Photos by Rachel Diaz.
Cariocas, as Rio de Janeiro residents call themselves, poured into the streets by the thousands May 22 to protest the removal from office of President Dilma Rousseff in what Brazil's Chamber of Deputies and Senate call an impeachment.
Protesters decry it as a coup.
The rally was organized by Povo Sem Medo, which means “People Without Fear.” The group put the turnout at 10,000. It was the fourth protest in the nine days since Russeff’s removal, and the militancy was palpable. Less than ten weeks remain before the Olympic torch will be lit in Rio de Janeiro’s new Olympic Park.
The last name of Rousseff's successor, interim President Michel Temer, means “to fear” in Portuguese, and in a play on words a huge banner at the rally read “Never Temer—Resist in the Defense of Rights.”
Protesters chanted, “Here is a people, a people without fear, without fear to fight!” That sent waves of protesters jumping up and down for minutes on end.
But the most popular chant was simply “Fora Temer!” “Out with Temer!”
The protesters cut across lines of class, ethnicity and age—and Rio’s LGBT community was out in force. These were not just young anarchists; the middle-aged, middle class and even elderly were as vocal as anyone. And the entire event was preceded and followed by events for children. “We're not here to tell the children how to think,” organizer Rosa Matos said. “We're here to educate them about what is happening in their country.”
The march ended at the Rio de Janeiro state office of the federal Ministry of Culture, which like its counterparts in twenty-one of Brazil’s twenty-six states, has been occupied by protesters since May 16. Artists and musicians have taken the lead in the occupations, and Rachel Diaz of the occupation’s Media Team echoed what other occupiers are saying: they won't leave the ministry until Temer is fora.
Diaz said the occupiers are prepared to stay for six months or longer, referring to the length of time Rousseff must stay out of office pending her trial. “We are here for as long as it takes,” Diaz said. “We want him gone.” It would seem Diaz and the occupiers are not alone.
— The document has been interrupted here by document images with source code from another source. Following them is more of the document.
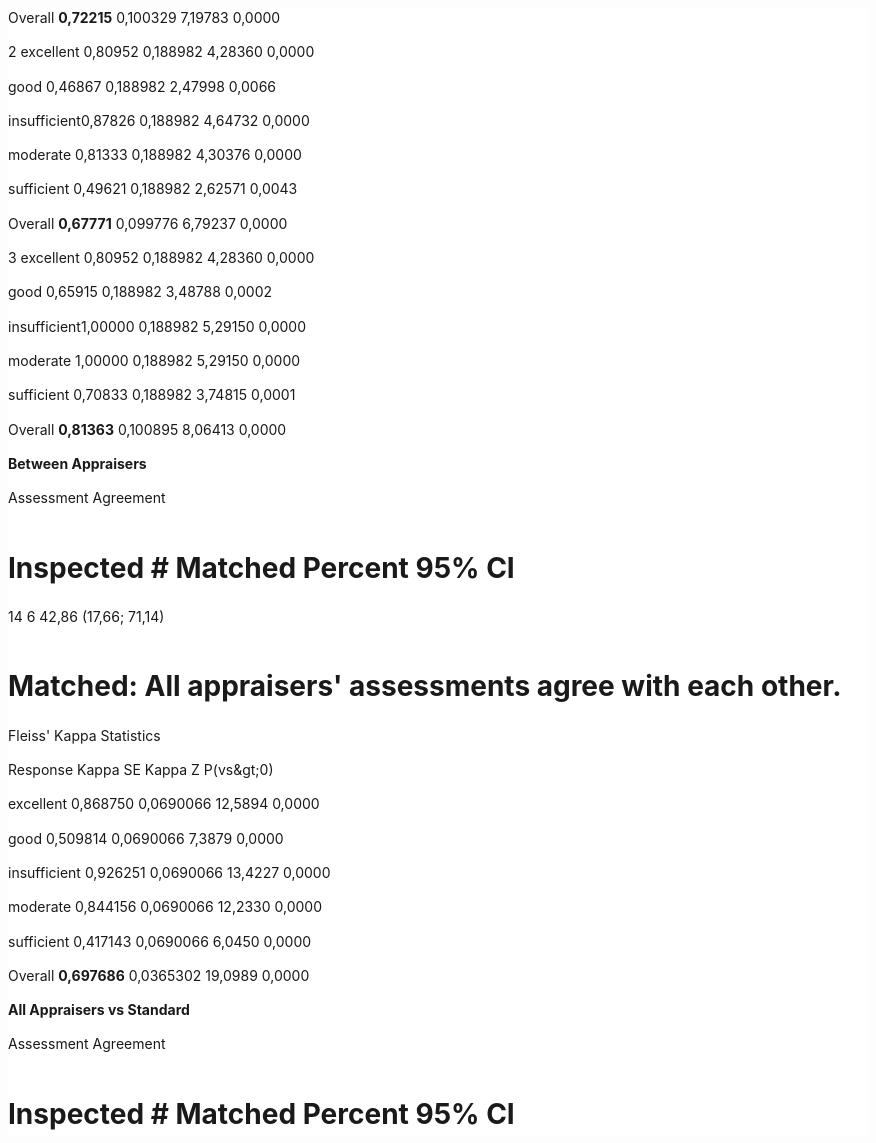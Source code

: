 Overall **0,72215** 0,100329 7,19783 0,0000

2 excellent 0,80952 0,188982 4,28360 0,0000

good 0,46867 0,188982 2,47998 0,0066

insufficient0,87826 0,188982 4,64732 0,0000

moderate 0,81333 0,188982 4,30376 0,0000

sufficient 0,49621 0,188982 2,62571 0,0043

Overall **0,67771** 0,099776 6,79237 0,0000

3 excellent 0,80952 0,188982 4,28360 0,0000

good 0,65915 0,188982 3,48788 0,0002

insufficient1,00000 0,188982 5,29150 0,0000

moderate 1,00000 0,188982 5,29150 0,0000

sufficient 0,70833 0,188982 3,74815 0,0001

Overall **0,81363** 0,100895 8,06413 0,0000

**Between Appraisers**

Assessment Agreement

# Inspected # Matched Percent 95% CI

14 6 42,86 (17,66; 71,14)

# Matched: All appraisers&#39; assessments agree with each other.

Fleiss&#39; Kappa Statistics

Response Kappa SE Kappa Z P(vs\&gt;0)

excellent 0,868750 0,0690066 12,5894 0,0000

good 0,509814 0,0690066 7,3879 0,0000

insufficient 0,926251 0,0690066 13,4227 0,0000

moderate 0,844156 0,0690066 12,2330 0,0000

sufficient 0,417143 0,0690066 6,0450 0,0000

Overall **0,697686** 0,0365302 19,0989 0,0000

**All Appraisers vs Standard**

Assessment Agreement

# Inspected # Matched Percent 95% CI
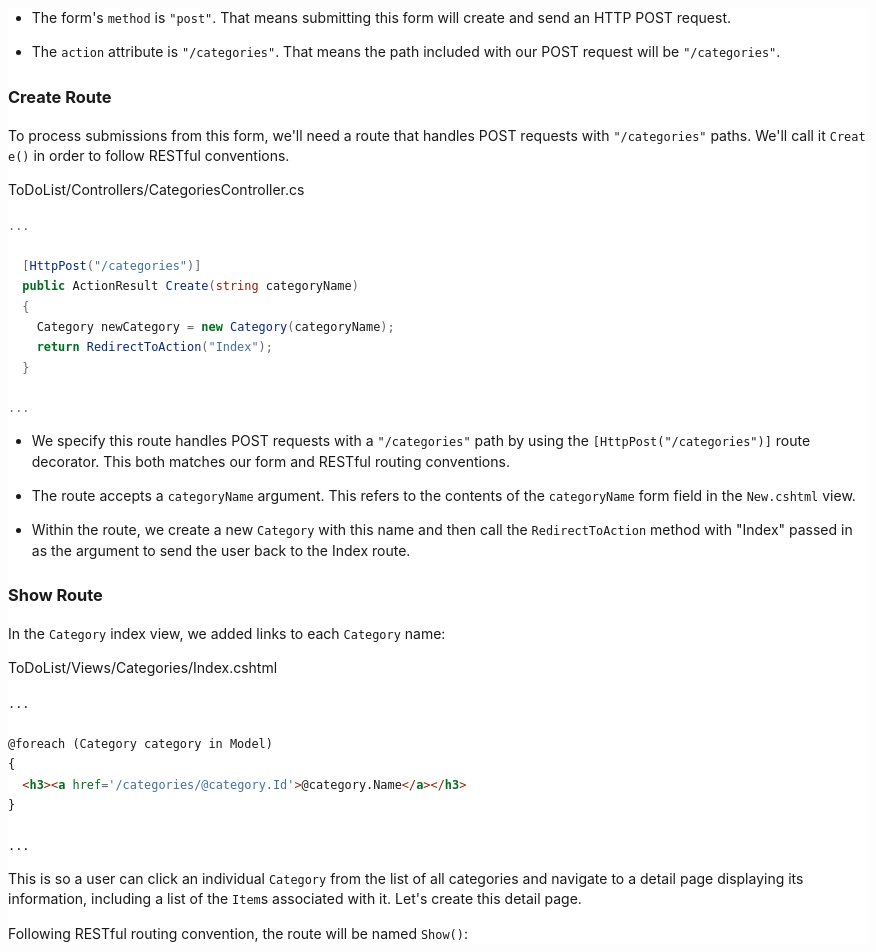 * The form's `method` is `"post"`. That means submitting this form will create and send an HTTP POST request.

* The `action` attribute is `"/categories"`. That means the path included with our POST request will be `"/categories"`.

### Create Route

To process submissions from this form, we'll need a route that handles POST requests with `"/categories"` paths. We'll call it `Create()` in order to follow RESTful conventions.

<div class="filename">ToDoList/Controllers/CategoriesController.cs</div>

```csharp
...

  [HttpPost("/categories")]
  public ActionResult Create(string categoryName)
  {
    Category newCategory = new Category(categoryName);
    return RedirectToAction("Index");
  }

...
```

* We specify this route handles POST requests with a `"/categories"` path by using the `[HttpPost("/categories")]` route decorator. This both matches our form and RESTful routing conventions.

* The route accepts a `categoryName` argument. This refers to the contents of the `categoryName` form field in the `New.cshtml` view.

* Within the route, we create a new `Category` with this name and then call the `RedirectToAction` method with "Index" passed in as the argument to send the user back to the Index route.

### Show Route

In the `Category` index view, we added links to each `Category` name:

<div class="filename">ToDoList/Views/Categories/Index.cshtml</div>

```html
...

@foreach (Category category in Model)
{
  <h3><a href='/categories/@category.Id'>@category.Name</a></h3>
}

...
```

This is so a user can click an individual `Category` from the list of all categories and navigate to a detail page displaying its information, including a list of the `Item`s associated with it. Let's create this detail page.

Following RESTful routing convention, the route will be named `Show()`:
In a recent poll, only two percent of Brazilians said they would vote for Temer in an election.
Like 318 of the 513 members of the Chamber of Deputies that voted to impeach Rousseff, Temer is under investigation for corruption. Already, in his brief time in office, he has made major mistakes. One was eliminating the Ministry of Culture in a country fiercely proud of its music and culture. Temer demoted the ministry to a secretariat and folded it into the Ministry of Education. But he could find no takers to lead the new agency, and ended up reconstituting the original ministry, a major and stunningly quick defeat that left the opposition emboldened, but not placated.
“We are not here about a ministry,” Diaz says bluntly as she sits behind a long bank of computers in the Rio de Janeiro occupation's impressive media and communications nerve center. “We want him out. We don’t recognize him as legitimate. For that reason we won't talk with his government. As far as we are concerned, it is a golpista (coup) government.”
Another Temer miscue was appointing Brazil’s first all-white, all-male cabinet in seventy years, going back even further than the military dictatorship of 1965-1984. The move, in a land that is majority Afro-Brazilian, has angered and energized women and Afro-Brazilians opposed to Temer’s government.
Temer and the conservative forces have six months to convict Rousseff in a Senate trial, or else she will return to power.The impeachment rests on accusations that Rousseff violated budget laws in her use of gimmickry to hide deficits, a charge that is in dispute. According to Professor Orlando Santos Junior of the Federal University of Rio de Janeiro, all twenty-six of Brazil’s state governors have used similar budget tricks to hide deficits.
Santos says Rousseff’s Senate conviction is almost—but not quite—certain. Much will depend, he says, on the ongoing reaction from foreign media and foreign governments. On that front, Temer and his allies have taken some solid body blows.
Venezuela, El Salvador, and Ecuador have all recalled their ambassadors from Brazil, with Salvadoran President Sanchez Ceren likening Rousseff’s removal to a military coup and Venezuelan President Nicolas Maduro calling it an outright coup. Maduro and former Colombian President Ernesto Samper, now Secretary General of the Union of South American Nations, have denounced Rousseff’s impeachment as unconstitutional and a danger to the entire region. The Organization of American States has called the impeachment a political move.
The Obama administration, which recently signaled support for the new conservative, pro-austerity government in neighboring Argentina with an Obama visit to that country, has been largely silent on Rousseff’s impeachment.
Lawrence Reichard is a freelance writer. He splits his time between Maine and Latin America.